Hans A.J. Middendorp wrote (p3d 3750):

>>I've read this before, that interocular is not important, 
but :-) :then why can I always tell when my wife has been 
using the viewer? It is _definitely_ inconvenient viewing [or 
'frustrating', pun intended :-)] when the interocular is 
adjusted to smaller faces.

Having not really understood the frustrum discussion a couple 
of months ago on this list, I usually realise that something 
is possibly wrong with the relative spacing of the chips if I 
suddenly need to adjust the interocular from its usual 
position.

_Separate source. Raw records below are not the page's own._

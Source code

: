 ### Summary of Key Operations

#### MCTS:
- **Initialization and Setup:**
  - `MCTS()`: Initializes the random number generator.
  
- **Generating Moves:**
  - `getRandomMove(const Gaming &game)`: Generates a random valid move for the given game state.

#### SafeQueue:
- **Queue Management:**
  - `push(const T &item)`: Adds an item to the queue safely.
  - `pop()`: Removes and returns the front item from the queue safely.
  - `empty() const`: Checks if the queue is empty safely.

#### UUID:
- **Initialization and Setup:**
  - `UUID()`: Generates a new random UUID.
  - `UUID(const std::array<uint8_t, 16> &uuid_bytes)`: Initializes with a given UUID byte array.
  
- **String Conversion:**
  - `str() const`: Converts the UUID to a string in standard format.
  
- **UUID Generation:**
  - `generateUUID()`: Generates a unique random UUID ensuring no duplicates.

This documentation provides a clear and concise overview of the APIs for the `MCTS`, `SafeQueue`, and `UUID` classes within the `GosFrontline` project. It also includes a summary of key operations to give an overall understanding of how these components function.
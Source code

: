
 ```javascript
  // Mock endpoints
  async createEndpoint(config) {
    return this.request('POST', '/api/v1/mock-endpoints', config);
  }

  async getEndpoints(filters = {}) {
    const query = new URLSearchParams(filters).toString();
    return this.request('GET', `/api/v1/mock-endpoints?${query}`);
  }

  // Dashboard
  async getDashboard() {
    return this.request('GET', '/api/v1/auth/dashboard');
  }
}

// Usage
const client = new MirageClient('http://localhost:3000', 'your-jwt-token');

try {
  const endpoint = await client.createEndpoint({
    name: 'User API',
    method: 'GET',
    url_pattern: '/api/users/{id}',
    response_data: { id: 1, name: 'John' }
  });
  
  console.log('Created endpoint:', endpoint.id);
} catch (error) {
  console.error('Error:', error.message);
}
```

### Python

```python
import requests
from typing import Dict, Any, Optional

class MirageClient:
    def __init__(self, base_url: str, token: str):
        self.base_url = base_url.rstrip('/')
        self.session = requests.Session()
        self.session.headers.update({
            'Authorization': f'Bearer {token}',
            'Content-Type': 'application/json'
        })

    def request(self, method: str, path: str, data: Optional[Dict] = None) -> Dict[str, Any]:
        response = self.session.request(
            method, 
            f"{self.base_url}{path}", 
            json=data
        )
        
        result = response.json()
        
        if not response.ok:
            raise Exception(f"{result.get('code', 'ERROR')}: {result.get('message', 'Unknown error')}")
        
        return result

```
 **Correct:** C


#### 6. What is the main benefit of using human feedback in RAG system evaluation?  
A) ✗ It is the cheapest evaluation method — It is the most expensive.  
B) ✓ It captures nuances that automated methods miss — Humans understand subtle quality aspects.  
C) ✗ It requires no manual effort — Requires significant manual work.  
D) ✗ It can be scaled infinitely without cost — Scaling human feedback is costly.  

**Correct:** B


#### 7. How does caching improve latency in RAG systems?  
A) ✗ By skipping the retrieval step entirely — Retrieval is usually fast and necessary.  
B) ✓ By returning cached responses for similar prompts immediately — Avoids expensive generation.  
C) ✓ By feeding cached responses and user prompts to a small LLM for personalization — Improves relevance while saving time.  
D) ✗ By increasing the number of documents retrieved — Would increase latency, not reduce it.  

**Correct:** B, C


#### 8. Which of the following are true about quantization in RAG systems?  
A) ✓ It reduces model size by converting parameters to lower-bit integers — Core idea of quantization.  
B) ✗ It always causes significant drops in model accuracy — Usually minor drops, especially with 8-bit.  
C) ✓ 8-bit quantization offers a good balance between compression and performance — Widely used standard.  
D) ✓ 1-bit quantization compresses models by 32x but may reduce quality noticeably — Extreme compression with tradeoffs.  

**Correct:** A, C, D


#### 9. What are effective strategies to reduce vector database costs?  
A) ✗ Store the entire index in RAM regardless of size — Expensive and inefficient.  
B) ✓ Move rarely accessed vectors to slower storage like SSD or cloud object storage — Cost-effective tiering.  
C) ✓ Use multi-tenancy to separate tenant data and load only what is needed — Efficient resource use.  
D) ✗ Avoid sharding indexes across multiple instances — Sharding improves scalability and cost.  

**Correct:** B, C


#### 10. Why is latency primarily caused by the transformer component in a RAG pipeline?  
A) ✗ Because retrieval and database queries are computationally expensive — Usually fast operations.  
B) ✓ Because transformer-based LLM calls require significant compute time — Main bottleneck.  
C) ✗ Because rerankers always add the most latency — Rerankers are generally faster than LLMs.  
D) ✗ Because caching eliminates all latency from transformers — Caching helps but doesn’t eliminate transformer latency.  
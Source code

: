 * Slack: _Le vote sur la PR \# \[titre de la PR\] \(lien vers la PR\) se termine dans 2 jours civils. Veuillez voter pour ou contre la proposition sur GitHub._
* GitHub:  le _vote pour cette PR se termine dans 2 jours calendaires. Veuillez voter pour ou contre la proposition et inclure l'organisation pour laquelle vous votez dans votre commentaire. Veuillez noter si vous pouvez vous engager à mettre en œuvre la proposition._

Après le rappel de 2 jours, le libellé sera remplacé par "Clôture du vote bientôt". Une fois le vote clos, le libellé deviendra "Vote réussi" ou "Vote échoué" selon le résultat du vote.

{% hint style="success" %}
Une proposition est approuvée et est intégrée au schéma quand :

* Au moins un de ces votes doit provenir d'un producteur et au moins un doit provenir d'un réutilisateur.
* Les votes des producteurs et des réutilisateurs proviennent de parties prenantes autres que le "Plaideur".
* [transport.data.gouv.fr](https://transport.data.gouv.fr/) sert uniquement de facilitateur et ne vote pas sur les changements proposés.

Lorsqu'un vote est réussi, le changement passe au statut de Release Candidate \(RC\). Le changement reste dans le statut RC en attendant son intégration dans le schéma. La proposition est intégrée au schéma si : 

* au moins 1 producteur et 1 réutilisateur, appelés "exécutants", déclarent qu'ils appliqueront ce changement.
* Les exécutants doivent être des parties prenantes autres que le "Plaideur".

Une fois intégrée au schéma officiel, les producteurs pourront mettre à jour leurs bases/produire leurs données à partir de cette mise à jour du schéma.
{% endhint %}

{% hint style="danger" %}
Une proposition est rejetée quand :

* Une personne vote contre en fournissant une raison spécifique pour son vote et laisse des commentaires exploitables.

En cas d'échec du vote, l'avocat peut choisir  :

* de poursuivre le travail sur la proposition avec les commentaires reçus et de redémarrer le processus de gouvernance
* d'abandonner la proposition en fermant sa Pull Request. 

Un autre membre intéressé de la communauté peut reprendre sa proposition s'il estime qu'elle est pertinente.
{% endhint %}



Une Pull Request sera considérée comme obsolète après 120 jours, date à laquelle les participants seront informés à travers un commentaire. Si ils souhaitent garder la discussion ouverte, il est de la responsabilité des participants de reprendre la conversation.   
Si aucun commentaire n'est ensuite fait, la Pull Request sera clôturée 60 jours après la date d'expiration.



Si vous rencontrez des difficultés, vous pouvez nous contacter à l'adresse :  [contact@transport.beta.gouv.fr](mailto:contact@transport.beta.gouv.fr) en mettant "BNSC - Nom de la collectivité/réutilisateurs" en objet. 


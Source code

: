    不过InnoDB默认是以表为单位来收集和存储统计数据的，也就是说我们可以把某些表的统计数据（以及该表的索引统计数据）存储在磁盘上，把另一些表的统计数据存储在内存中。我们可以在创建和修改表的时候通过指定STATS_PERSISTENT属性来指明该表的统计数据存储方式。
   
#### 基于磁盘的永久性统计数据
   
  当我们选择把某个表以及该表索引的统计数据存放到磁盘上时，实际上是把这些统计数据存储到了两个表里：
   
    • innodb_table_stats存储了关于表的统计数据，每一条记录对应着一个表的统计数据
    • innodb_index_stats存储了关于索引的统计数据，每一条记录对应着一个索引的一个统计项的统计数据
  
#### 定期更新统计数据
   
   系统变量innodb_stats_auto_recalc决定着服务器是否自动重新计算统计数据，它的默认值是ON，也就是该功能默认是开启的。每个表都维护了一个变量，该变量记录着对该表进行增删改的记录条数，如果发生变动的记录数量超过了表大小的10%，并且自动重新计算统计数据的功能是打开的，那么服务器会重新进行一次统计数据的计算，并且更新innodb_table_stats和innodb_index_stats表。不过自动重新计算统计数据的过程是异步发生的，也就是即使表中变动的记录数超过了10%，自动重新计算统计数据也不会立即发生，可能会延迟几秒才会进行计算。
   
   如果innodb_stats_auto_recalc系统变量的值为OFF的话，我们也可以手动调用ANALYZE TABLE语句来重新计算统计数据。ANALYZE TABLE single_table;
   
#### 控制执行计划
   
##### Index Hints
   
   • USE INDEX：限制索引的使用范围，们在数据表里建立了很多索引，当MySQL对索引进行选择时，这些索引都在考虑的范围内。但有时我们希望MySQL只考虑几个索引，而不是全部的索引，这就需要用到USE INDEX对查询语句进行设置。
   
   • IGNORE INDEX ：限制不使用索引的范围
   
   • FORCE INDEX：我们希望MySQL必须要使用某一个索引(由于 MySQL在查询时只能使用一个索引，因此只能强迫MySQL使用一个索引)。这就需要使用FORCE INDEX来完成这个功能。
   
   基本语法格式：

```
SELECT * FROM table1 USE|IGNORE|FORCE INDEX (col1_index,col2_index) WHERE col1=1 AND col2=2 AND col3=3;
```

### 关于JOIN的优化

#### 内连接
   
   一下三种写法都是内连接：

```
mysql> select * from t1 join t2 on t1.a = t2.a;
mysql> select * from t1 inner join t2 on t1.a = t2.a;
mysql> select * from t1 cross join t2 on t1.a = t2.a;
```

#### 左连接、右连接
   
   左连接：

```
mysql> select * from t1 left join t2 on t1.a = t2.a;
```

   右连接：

The question is, has this anything to do with 
frustrums or is this something else again? <<

As Gabriel Jacob and Bruce Springsteen have pointed out 
(and before them Herman von Helmholtz over 130 year ago)
the interocular of stereoscopes should be set to the same
separation as the infinity points on the stereo image.
With large enough viewer lenses anyone can look with
parallel viewing lines (eye axes) at infinity.

However, this assumes that the focussing is set at infinity, 
by setting the distance from the images to the lenses equal to 
the lenses focal length. This is often not the case in non-
focusable viewers, where focus often is closer.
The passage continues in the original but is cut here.